Copy out each line of the material in which the word "time" can be found.

BEGIN Exercise materials

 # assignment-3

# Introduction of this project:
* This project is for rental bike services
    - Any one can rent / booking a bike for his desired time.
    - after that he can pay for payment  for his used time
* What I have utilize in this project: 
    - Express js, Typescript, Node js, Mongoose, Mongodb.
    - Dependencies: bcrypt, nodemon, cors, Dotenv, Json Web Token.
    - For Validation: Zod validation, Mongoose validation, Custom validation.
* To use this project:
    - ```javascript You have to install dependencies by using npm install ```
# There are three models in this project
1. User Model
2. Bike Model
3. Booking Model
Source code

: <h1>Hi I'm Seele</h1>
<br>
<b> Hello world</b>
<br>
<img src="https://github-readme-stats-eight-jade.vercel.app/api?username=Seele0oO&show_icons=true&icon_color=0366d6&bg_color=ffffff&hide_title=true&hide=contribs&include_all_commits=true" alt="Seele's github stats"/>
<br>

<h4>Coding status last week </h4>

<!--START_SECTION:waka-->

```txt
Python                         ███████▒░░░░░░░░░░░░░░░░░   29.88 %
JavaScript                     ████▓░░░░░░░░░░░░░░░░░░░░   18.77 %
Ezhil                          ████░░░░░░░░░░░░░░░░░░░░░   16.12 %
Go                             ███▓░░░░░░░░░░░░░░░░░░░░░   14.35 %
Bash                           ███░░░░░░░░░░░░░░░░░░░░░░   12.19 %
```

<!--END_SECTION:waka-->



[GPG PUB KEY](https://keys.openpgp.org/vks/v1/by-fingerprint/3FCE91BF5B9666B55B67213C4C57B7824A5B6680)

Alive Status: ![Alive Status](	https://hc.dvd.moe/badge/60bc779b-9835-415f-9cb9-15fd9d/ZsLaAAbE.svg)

END Exercise materials

> _Task result_:
    - Any one can rent / booking a bike for his desired time.
    - after that he can pay for payment  for his used time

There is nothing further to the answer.